%%

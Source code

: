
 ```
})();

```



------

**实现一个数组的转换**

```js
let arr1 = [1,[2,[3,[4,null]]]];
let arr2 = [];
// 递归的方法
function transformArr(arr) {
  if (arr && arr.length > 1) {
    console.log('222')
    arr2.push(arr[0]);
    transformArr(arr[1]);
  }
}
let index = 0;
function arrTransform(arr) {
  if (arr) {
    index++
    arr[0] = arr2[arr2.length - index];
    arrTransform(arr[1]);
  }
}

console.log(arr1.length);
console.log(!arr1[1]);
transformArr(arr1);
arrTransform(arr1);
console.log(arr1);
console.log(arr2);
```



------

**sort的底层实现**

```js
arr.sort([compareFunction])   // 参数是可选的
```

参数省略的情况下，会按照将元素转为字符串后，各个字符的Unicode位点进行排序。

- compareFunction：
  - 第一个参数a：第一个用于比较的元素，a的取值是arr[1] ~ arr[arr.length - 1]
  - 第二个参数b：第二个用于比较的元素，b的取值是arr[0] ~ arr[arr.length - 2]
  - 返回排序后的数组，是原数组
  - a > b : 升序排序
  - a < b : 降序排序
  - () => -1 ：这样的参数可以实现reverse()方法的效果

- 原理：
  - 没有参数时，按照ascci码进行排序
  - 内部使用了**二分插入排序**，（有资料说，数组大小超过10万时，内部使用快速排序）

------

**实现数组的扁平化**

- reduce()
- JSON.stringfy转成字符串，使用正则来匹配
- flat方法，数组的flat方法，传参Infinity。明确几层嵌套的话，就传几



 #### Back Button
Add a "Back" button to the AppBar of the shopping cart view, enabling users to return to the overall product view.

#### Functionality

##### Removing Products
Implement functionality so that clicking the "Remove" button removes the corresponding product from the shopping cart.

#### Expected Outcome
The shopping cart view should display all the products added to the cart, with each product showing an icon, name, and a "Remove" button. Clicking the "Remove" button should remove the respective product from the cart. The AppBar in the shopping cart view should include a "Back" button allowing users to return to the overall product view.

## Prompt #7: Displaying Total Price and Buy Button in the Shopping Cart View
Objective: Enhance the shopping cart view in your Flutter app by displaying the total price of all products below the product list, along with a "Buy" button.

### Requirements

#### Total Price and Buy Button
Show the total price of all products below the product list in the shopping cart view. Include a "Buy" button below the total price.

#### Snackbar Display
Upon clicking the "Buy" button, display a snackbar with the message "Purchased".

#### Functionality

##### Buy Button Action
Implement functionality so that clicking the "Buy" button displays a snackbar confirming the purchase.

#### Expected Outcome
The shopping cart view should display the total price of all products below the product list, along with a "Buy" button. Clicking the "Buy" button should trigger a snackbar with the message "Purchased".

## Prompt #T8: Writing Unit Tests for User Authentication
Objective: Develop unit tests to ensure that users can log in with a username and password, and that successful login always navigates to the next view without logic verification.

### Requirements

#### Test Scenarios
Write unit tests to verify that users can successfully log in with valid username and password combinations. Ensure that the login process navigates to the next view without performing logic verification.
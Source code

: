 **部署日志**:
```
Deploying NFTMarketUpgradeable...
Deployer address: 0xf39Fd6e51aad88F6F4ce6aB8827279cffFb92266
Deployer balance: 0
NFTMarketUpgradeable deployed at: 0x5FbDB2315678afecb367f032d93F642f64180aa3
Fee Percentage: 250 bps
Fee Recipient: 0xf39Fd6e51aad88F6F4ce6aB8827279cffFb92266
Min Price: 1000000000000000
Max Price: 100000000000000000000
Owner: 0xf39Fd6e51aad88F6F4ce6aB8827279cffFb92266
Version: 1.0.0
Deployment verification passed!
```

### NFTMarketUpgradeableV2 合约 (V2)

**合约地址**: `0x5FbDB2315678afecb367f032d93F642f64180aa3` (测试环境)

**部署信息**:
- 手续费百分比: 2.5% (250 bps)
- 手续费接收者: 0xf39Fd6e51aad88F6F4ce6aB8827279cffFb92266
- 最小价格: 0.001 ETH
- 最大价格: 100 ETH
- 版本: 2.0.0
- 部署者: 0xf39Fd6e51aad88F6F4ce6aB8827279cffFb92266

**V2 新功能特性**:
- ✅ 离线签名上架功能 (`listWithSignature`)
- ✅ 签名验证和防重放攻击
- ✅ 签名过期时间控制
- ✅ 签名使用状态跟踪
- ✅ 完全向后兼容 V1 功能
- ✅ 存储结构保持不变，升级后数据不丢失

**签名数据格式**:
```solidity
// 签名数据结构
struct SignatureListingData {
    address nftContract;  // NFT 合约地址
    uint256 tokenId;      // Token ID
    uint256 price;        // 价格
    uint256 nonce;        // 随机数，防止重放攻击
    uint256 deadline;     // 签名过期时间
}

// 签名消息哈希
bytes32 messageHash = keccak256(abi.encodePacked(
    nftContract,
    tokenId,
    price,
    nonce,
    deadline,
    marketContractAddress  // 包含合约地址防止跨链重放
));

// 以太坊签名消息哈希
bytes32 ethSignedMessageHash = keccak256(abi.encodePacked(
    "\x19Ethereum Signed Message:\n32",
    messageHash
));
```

%%

Task brief -
Retype exactly the lines of the data above that fall between the line with "- 第一个参数a：第一个用于比较的元素，a的取值是arr[1] ~" and the line with "#### Back Button", inclusive, and add nothing.

Solution for this problem -
  - 第一个参数a：第一个用于比较的元素，a的取值是arr[1] ~ arr[arr.length - 1]
  - 第二个参数b：第二个用于比较的元素，b的取值是arr[0] ~ arr[arr.length - 2]
  - 返回排序后的数组，是原数组
  - a > b : 升序排序
  - a < b : 降序排序
  - () => -1 ：这样的参数可以实现reverse()方法的效果

- 原理：
  - 没有参数时，按照ascci码进行排序
  - 内部使用了**二分插入排序**，（有资料说，数组大小超过10万时，内部使用快速排序）

------

**实现数组的扁平化**

- reduce()
- JSON.stringfy转成字符串，使用正则来匹配
- flat方法，数组的flat方法，传参Infinity。明确几层嵌套的话，就传几



 #### Back Button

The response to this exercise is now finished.